La vibration, dans l’instruction supramentale, désigne le niveau réel d’énergie et de fréquence qui caractérise une conscience, une forme ou un plan de l’univers. Elle ne correspond ni à une sensation subjective ni à une appréciation émotionnelle de type « bonne » ou « mauvaise », mais à une donnée objective de structuration cosmique déterminant la qualité d’interaction entre les plans invisibles et la matière.
Sur le plan opératif, la vibration conditionne la nature des influences reçues par la conscience humaine. Une vibration dominée par l’astral entraîne réactivité émotionnelle, fascination et projection, tandis qu’une vibration alignée sur l’esprit se manifeste par neutralité, précision et absence de dramatisation intérieure.
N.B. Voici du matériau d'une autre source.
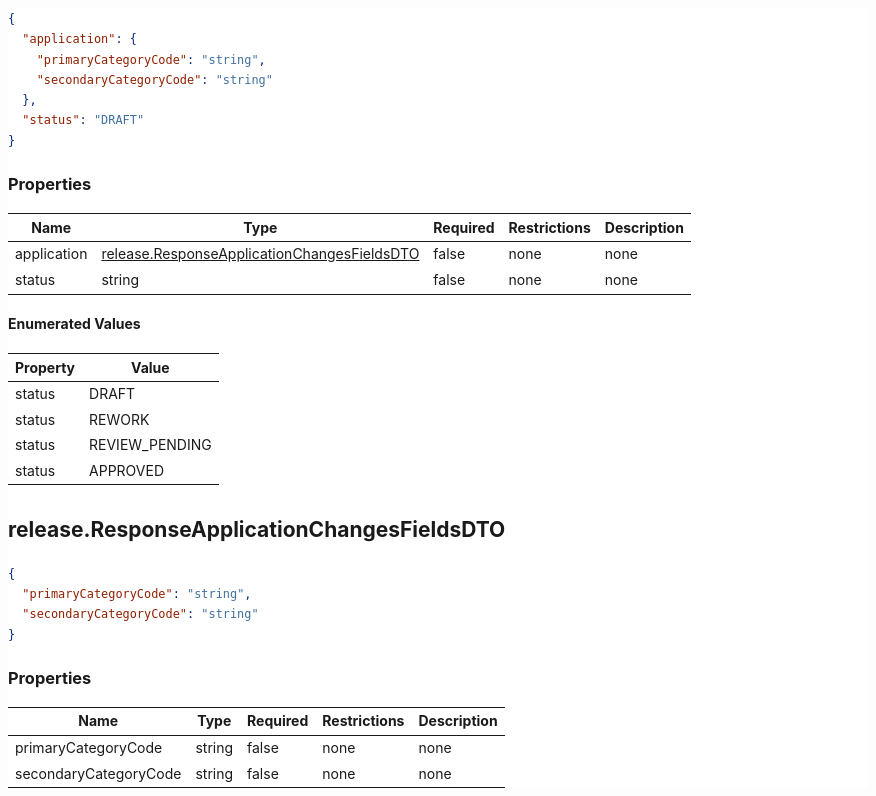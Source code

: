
 ```json
{
  "application": {
    "primaryCategoryCode": "string",
    "secondaryCategoryCode": "string"
  },
  "status": "DRAFT"
}

```

### Properties

|Name|Type|Required|Restrictions|Description|
|---|---|---|---|---|
|application|[release.ResponseApplicationChangesFieldsDTO](#schemarelease.responseapplicationchangesfieldsdto)|false|none|none|
|status|string|false|none|none|

#### Enumerated Values

|Property|Value|
|---|---|
|status|DRAFT|
|status|REWORK|
|status|REVIEW_PENDING|
|status|APPROVED|

<h2 id="tocS_release.ResponseApplicationChangesFieldsDTO">release.ResponseApplicationChangesFieldsDTO</h2>

<a id="schemarelease.responseapplicationchangesfieldsdto"></a>
<a id="schema_release.ResponseApplicationChangesFieldsDTO"></a>
<a id="tocSrelease.responseapplicationchangesfieldsdto"></a>
<a id="tocsrelease.responseapplicationchangesfieldsdto"></a>

```json
{
  "primaryCategoryCode": "string",
  "secondaryCategoryCode": "string"
}

```

### Properties

|Name|Type|Required|Restrictions|Description|
|---|---|---|---|---|
|primaryCategoryCode|string|false|none|none|
|secondaryCategoryCode|string|false|none|none|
Ce n’est pas l’intensité ressentie qui fait la valeur d’une vibration, mais son effet réel sur la clarté de la pensée et la souveraineté de l’action.
Lorsque le terme est mal compris, la vibration est utilisée comme un marqueur subjectif de bien-être ou d’élévation personnelle, ce qui la vide de sa portée fonctionnelle. Dans l’instruction supramentale issue de Bernard de Montréal, elle est reconnue comme un paramètre mesurable de l’architecture invisible de l’univers, révélant la position réelle d’une conscience dans les circuits cosmiques.
Ainsi définie, la vibration n’est pas une émotion ni une croyance, mais une donnée cosmique objective servant à situer un phénomène, une entité ou un état de conscience dans la hiérarchie des plans et à distinguer l’astral du supramental.